Junior M.A.F.I.A. singles chronology
|  | "Player's Anthem" (1995) | "I Need You Tonight" (1995) |

The Notorious B.I.G. singles chronology
| "The Points" (1995) | "Player's Anthem" (1995) | "One More Chance" (1995) |

Music video
- "Player's Anthem" on YouTube

= Player's Anthem =

1995 single by Junior M.A.F.I.A. featuring The Notorious B.I.G.

"Player's Anthem" is the first single released from the Junior M.A.F.I.A.'s debut album Conspiracy. Produced and mixed by DJ Clark Kent, the song contains a sample of The New Birth's song "You Are What I'm All About". Featuring a chorus by the Notorious B.I.G., "Player's Anthem" became a big hit for the group, peaking at 13 on the Billboard Hot 100 and was certified gold by the RIAA on September 7, 1995 for sales of over 500,000 copies. The remix sounds similar to the original, but samples "Memory Lane" by Minnie Riperton.

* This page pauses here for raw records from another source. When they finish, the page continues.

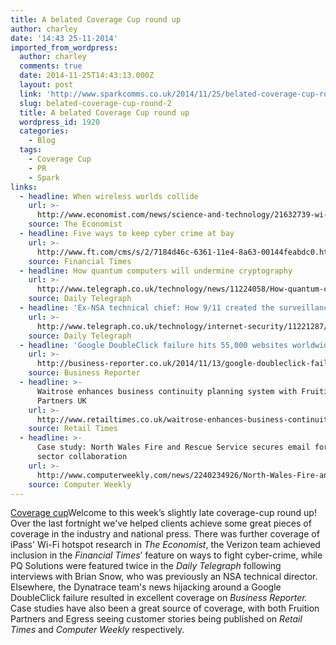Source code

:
 ```yaml
---
title: A belated Coverage Cup round up
author: charley
date: '14:43 25-11-2014'
imported_from_wordpress:
  author: charley
  comments: true
  date: 2014-11-25T14:43:13.000Z
  layout: post
  link: 'http://www.sparkcomms.co.uk/2014/11/25/belated-coverage-cup-round-2/'
  slug: belated-coverage-cup-round-2
  title: A belated Coverage Cup round up
  wordpress_id: 1920
  categories:
    - Blog
  tags:
    - Coverage Cup
    - PR
    - Spark
links:
  - headline: When wireless worlds collide
    url: >-
      http://www.economist.com/news/science-and-technology/21632739-wi-fi-hotspots-become-ubiquitous-who-needs-cellular-wireless-when-wireless-worlds
    source: The Economist
  - headline: Five ways to keep cyber crime at bay
    url: >-
      http://www.ft.com/cms/s/2/7184d46c-6361-11e4-8a63-00144feabdc0.html#axzz3IqKrJXLv
    source: Financial Times
  - headline: How quantum computers will undermine cryptography
    url: >-
      http://www.telegraph.co.uk/technology/news/11224058/How-quantum-computers-will-undermine-cryptography.html
    source: Daily Telegraph
  - headline: 'Ex-NSA technical chief: How 9/11 created the surveillance state'
    url: >-
      http://www.telegraph.co.uk/technology/internet-security/11221287/Ex-NSA-technical-chief-How-911-created-the-surveillance-state.html#disqus_thread
    source: Daily Telegraph
  - headline: 'Google DoubleClick failure hits 55,000 websites worldwide'
    url: >-
      http://business-reporter.co.uk/2014/11/13/google-doubleclick-failure-hits-55000-websites-worldwide/
    source: Business Reporter
  - headline: >-
      Waitrose enhances business continuity planning system with Fruition
      Partners UK
    url: >-
      http://www.retailtimes.co.uk/waitrose-enhances-business-continuity-planning-system-fruition-partners-uk/
    source: Retail Times
  - headline: >-
      Case study: North Wales Fire and Rescue Service secures email for public
      sector collaboration
    url: >-
      http://www.computerweekly.com/news/2240234926/North-Wales-Fire-and-Rescue-Service-secures-email-for-public-sector-collaboration
    source: Computer Weekly
---
```

[Coverage cup](Coverage-cup-167x300.jpg)Welcome to this week’s slightly late coverage-cup round up! Over the last fortnight we've helped clients achieve some great pieces of coverage in the industry and national press. There was further coverage of iPass' Wi-Fi hotspot research in _The Economist_, the Verizon team achieved inclusion in the _Financial Times_’ feature on ways to fight cyber-crime, while PQ Solutions were featured twice in the _Daily Telegraph_ following interviews with Brian Snow, who was previously an NSA technical director. Elsewhere, the Dynatrace team's news hijacking around a Google DoubleClick failure resulted in excellent coverage on _Business Reporter._ Case studies have also been a great source of coverage, with both Fruition Partners and Egress seeing customer stories being published on _Retail Times_ and _Computer Weekly_ respectively.
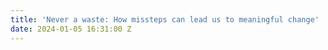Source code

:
 ```yaml
---
title: 'Never a waste: How missteps can lead us to meaningful change'
date: 2024-01-05 16:31:00 Z
---
```


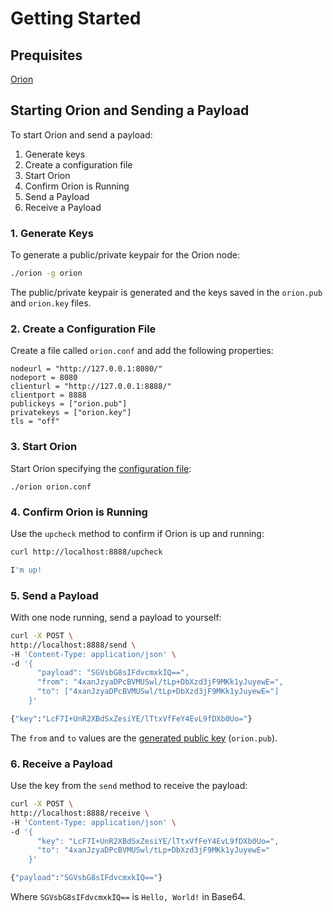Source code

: # Getting Started

## Prequisites

[Orion](../Installation/Install-Binaries.md)

## Starting Orion and Sending a Payload

To start Orion and send a payload: 
1. Generate keys 
2. Create a configuration file 
3. Start Orion 
4. Confirm Orion is Running 
5. Send a Payload
6. Receive a Payload 

### 1. Generate Keys

To generate a public/private keypair for the Orion node:

``` bash
./orion -g orion
```

The public/private keypair is generated and the keys saved in the `orion.pub` and `orion.key` files.

### 2. Create a Configuration File

Create a file called `orion.conf` and add the following properties:

```
nodeurl = "http://127.0.0.1:8080/"
nodeport = 8080
clienturl = "http://127.0.0.1:8888/"
clientport = 8888
publickeys = ["orion.pub"]
privatekeys = ["orion.key"]
tls = "off"
```

### 3. Start Orion

Start Orion specifying the [configuration file](#2-create-a-configuration-file):

```
./orion orion.conf
```

### 4. Confirm Orion is Running

Use the `upcheck` method to confirm if Orion is up and running:

```bash tab="Request"
curl http://localhost:8888/upcheck
```

```bash tab="Result"
I'm up!
```

### 5. Send a Payload

With one node running, send a payload to yourself:

```bash tab="Request"
curl -X POST \
http://localhost:8888/send \
-H 'Content-Type: application/json' \
-d '{ 
      "payload": "SGVsbG8sIFdvcmxkIQ==",
      "from": "4xanJzyaDPcBVMUSwl/tLp+DbXzd3jF9MKk1yJuyewE=",
      "to": ["4xanJzyaDPcBVMUSwl/tLp+DbXzd3jF9MKk1yJuyewE="]
    }'
```

```bash tab="Result"
{"key":"LcF7I+UnR2XBdSxZesiYE/lTtxVfFeY4EvL9fDXb0Uo="}
```

The `from` and `to` values are the [generated public key](#1-generate-keys) (`orion.pub`).

### 6. Receive a Payload

Use the key from the `send` method to receive the payload:

```bash tab="Request"
curl -X POST \
http://localhost:8888/receive \
-H 'Content-Type: application/json' \
-d '{
      "key": "LcF7I+UnR2XBdSxZesiYE/lTtxVfFeY4EvL9fDXb0Uo=",
      "to": "4xanJzyaDPcBVMUSwl/tLp+DbXzd3jF9MKk1yJuyewE="
    }'
```

```bash tab="Result"
{"payload":"SGVsbG8sIFdvcmxkIQ=="}
```
Where `SGVsbG8sIFdvcmxkIQ==` is `Hello, World!` in Base64.
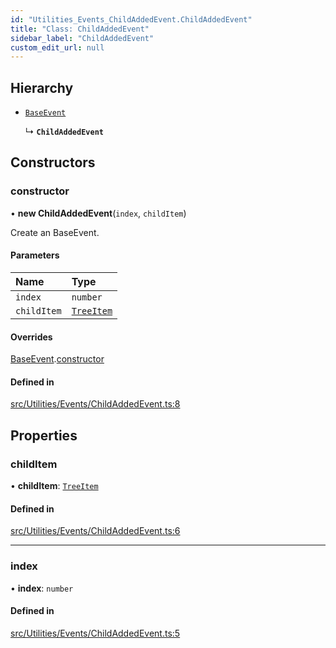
 ```yaml
---
id: "Utilities_Events_ChildAddedEvent.ChildAddedEvent"
title: "Class: ChildAddedEvent"
sidebar_label: "ChildAddedEvent"
custom_edit_url: null
---
```




## Hierarchy

- [`BaseEvent`](../Utilities_BaseEvent.BaseEvent)

  ↳ **`ChildAddedEvent`**

## Constructors

### constructor

• **new ChildAddedEvent**(`index`, `childItem`)

Create an BaseEvent.

#### Parameters

| Name | Type |
| :------ | :------ |
| `index` | `number` |
| `childItem` | [`TreeItem`](../../SceneTree/SceneTree_TreeItem.TreeItem) |

#### Overrides

[BaseEvent](../Utilities_BaseEvent.BaseEvent).[constructor](../Utilities_BaseEvent.BaseEvent#constructor)

#### Defined in

[src/Utilities/Events/ChildAddedEvent.ts:8](https://github.com/ZeaInc/zea-engine/blob/22cb841fb/src/Utilities/Events/ChildAddedEvent.ts#L8)

## Properties

### childItem

• **childItem**: [`TreeItem`](../../SceneTree/SceneTree_TreeItem.TreeItem)

#### Defined in

[src/Utilities/Events/ChildAddedEvent.ts:6](https://github.com/ZeaInc/zea-engine/blob/22cb841fb/src/Utilities/Events/ChildAddedEvent.ts#L6)

___

### index

• **index**: `number`

#### Defined in

[src/Utilities/Events/ChildAddedEvent.ts:5](https://github.com/ZeaInc/zea-engine/blob/22cb841fb/src/Utilities/Events/ChildAddedEvent.ts#L5)

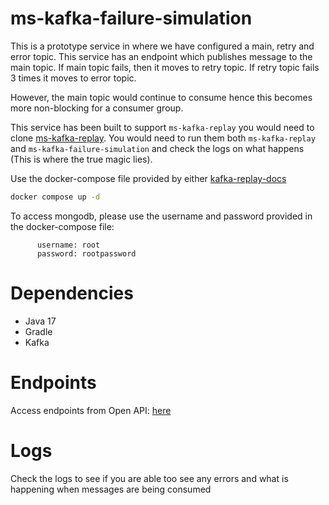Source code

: # ms-kafka-failure-simulation
This is a prototype service in where we have configured a main, retry and error topic. This service has an endpoint 
which publishes message to the main topic. If main topic fails, then it moves to retry topic. If retry topic fails 3 times it moves
to error topic.

However, the main topic would continue to consume hence this becomes more non-blocking for a consumer group.

This service has been built to support `ms-kafka-replay` you would need to clone [ms-kafka-replay](https://github.com/anojkunes/ms-kafka-replay).
You would need to run them both `ms-kafka-replay` and `ms-kafka-failure-simulation` and check the logs on what happens (This is where the true magic lies).

Use the docker-compose file provided by either [kafka-replay-docs](https://github.com/anojkunes/kafka-retry-service)
```bash
docker compose up -d
```

To access mongodb, please use the username and password provided in the docker-compose file:
```
      username: root
      password: rootpassword
```

# Dependencies
- Java 17
- Gradle
- Kafka

# Endpoints
Access endpoints from Open API: [here](http://localhost:8080/swagger-ui/)

# Logs

Check the logs to see if you are able too see any errors and what is happening when messages are being consumed
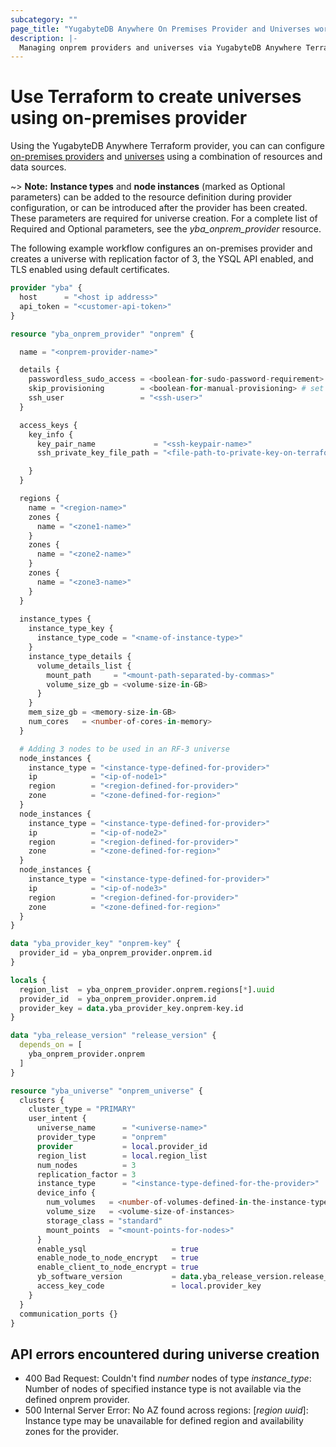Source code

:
 ```yaml
---
subcategory: ""
page_title: "YugabyteDB Anywhere On Premises Provider and Universes workflow in Terraform"
description: |-
  Managing onprem providers and universes via YugabyteDB Anywhere Terraform provider
---
```


# Use Terraform to create universes using on-premises provider

Using the YugabyteDB Anywhere Terraform provider, you can can configure [on-premises providers](https://docs.yugabyte.com/preview/yugabyte-platform/configure-yugabyte-platform/set-up-cloud-provider/on-premises/) and [universes](https://docs.yugabyte.com/preview/yugabyte-platform/create-deployments/) using a combination of resources and data sources.

~> **Note:** **Instance types** and **node instances** (marked as Optional parameters) can be added to the resource definition during provider configuration, or can be introduced after the provider has been created. These parameters are required for universe creation. For a complete list of Required and Optional parameters, see the *yba_onprem_provider* resource.

The following example workflow configures an on-premises provider and creates a universe with replication factor of 3, the YSQL API enabled, and TLS enabled using default certificates.

```terraform
provider "yba" {
  host      = "<host ip address>"
  api_token = "<customer-api-token>"
}

resource "yba_onprem_provider" "onprem" {

  name = "<onprem-provider-name>"

  details {
    passwordless_sudo_access = <boolean-for-sudo-password-requirement>
    skip_provisioning        = <boolean-for-manual-provisioning> # set true for manual provisioning
    ssh_user                 = "<ssh-user>"
  }

  access_keys {
    key_info {
      key_pair_name             = "<ssh-keypair-name>"
      ssh_private_key_file_path = "<file-path-to-private-key-on-terraform-system>"

    }
  }

  regions {
    name = "<region-name>"
    zones {
      name = "<zone1-name>"
    }
    zones {
      name = "<zone2-name>"
    }
    zones {
      name = "<zone3-name>"
    }
  }
  
  instance_types {
    instance_type_key {
      instance_type_code = "<name-of-instance-type>"
    }
    instance_type_details {
      volume_details_list {
        mount_path     = "<mount-path-separated-by-commas>"
        volume_size_gb = <volume-size-in-GB>
      }
    }
    mem_size_gb = <memory-size-in-GB>
    num_cores   = <number-of-cores-in-memory>
  }

  # Adding 3 nodes to be used in an RF-3 universe
  node_instances {
    instance_type = "<instance-type-defined-for-provider>"
    ip            = "<ip-of-node1>"
    region        = "<region-defined-for-provider>"
    zone          = "<zone-defined-for-region>"
  }
  node_instances {
    instance_type = "<instance-type-defined-for-provider>"
    ip            = "<ip-of-node2>"
    region        = "<region-defined-for-provider>"
    zone          = "<zone-defined-for-region>"
  }
  node_instances {
    instance_type = "<instance-type-defined-for-provider>"
    ip            = "<ip-of-node3>"
    region        = "<region-defined-for-provider>"
    zone          = "<zone-defined-for-region>"
  }
}

data "yba_provider_key" "onprem-key" {
  provider_id = yba_onprem_provider.onprem.id
}

locals {
  region_list  = yba_onprem_provider.onprem.regions[*].uuid
  provider_id  = yba_onprem_provider.onprem.id
  provider_key = data.yba_provider_key.onprem-key.id
}

data "yba_release_version" "release_version" {
  depends_on = [
    yba_onprem_provider.onprem
  ]
}

resource "yba_universe" "onprem_universe" {
  clusters {
    cluster_type = "PRIMARY"
    user_intent {
      universe_name      = "<universe-name>"
      provider_type      = "onprem"
      provider           = local.provider_id
      region_list        = local.region_list
      num_nodes          = 3
      replication_factor = 3
      instance_type      = "<instance-type-defined-for-the-provider>"
      device_info {
        num_volumes   = <number-of-volumes-defined-in-the-instance-type>
        volume_size   = <volume-size-of-instances>
        storage_class = "standard"
        mount_points  = "<mount-points-for-nodes>"
      }
      enable_ysql                   = true
      enable_node_to_node_encrypt   = true
      enable_client_to_node_encrypt = true
      yb_software_version           = data.yba_release_version.release_version.id
      access_key_code               = local.provider_key
    }
  }
  communication_ports {}
}
```

## API errors encountered during universe creation

- 400 Bad Request: Couldn't find *number* nodes of type *instance_type*: Number of nodes of specified instance type is not available via the defined onprem provider.
- 500 Internal Server Error: No AZ found across regions: [*region uuid*]: Instance type may be unavailable for defined region and availability zones for the provider.
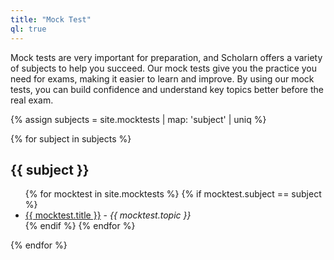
 ```yaml
---
title: "Mock Test"
ql: true
---
```

Mock tests are very important for preparation, and Scholarn offers a variety of subjects to help you succeed. Our mock tests give you the practice you need for exams, making it easier to learn and improve. By using our mock tests, you can build confidence and understand key topics better before the real exam.

{% assign subjects = site.mocktests | map: 'subject' | uniq %}

{% for subject in subjects %}
  <h2>{{ subject }}</h2>
  <ul>
    {% for mocktest in site.mocktests %}
      {% if mocktest.subject == subject %}
        <li>
          <a href="{{ mocktest.url }}">{{ mocktest.title }}</a> - <em>{{ mocktest.topic }}</em>
        </li>      {% endif %}
    {% endfor %}
  </ul>
{% endfor %}
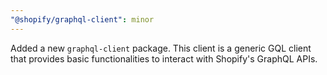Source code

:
 ```yaml
---
"@shopify/graphql-client": minor
---
```


Added a new `graphql-client` package. This client is a generic GQL client that provides basic functionalities to interact with Shopify's GraphQL APIs.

The song also contains a sample of Doug E. Fresh's "La Di Da Di" featuring Slick Rick. A French musician, Jérémie Mondon (a.k.a. Demon) contains a sample from this song for the track called, "Streets" for his album, "Midnight Funk".

==Live performances==
Junior M.A.F.I.A. and The Notorious B.I.G. first performed the song live at the 1995 Source Awards on August 3. They also performed the song live in an episode of The Grind on MTV in 1995, in an episode of Showtime at the Apollo which aired on November 18, 1995, and at Stadion Feijenoord in Rotterdam, Netherlands on July 6, 1996.

==Single track listing==

===A-Side===
1. "Player's Anthem" (Dirty Version)- 5:24
2. "Player's Anthem" (Radio Version)- 4:10
3. "Player's Anthem" (Instrumental)- 4:10

===B-Side===
1. "Player's Anthem" (Dirty Remix)- 4:10
2. "Player's Anthem" (Radio Remix)- 4:17
3. "Player's Anthem" (Remix Instrumental)- 4:10

==Charts==

===Weekly charts===

| Chart (1995) | Peak position |
|---|---|
| US Billboard Hot 100 | 13 |
| US Hot R&B/Hip-Hop Songs (Billboard) | 7 |
| US Hot Rap Songs (Billboard) | 2 |
| US Rhythmic Airplay (Billboard) | 28 |

===Year-end chart===

| Chart (1995) | Peak position |
|---|---|
| US Billboard Hot 100 | 72 |

==Certifications==

| Region | Certification | Certified units/sales |
| United States (RIAA) | Gold | 500,000^{^} |
^{^} Shipments figures based on certification alone.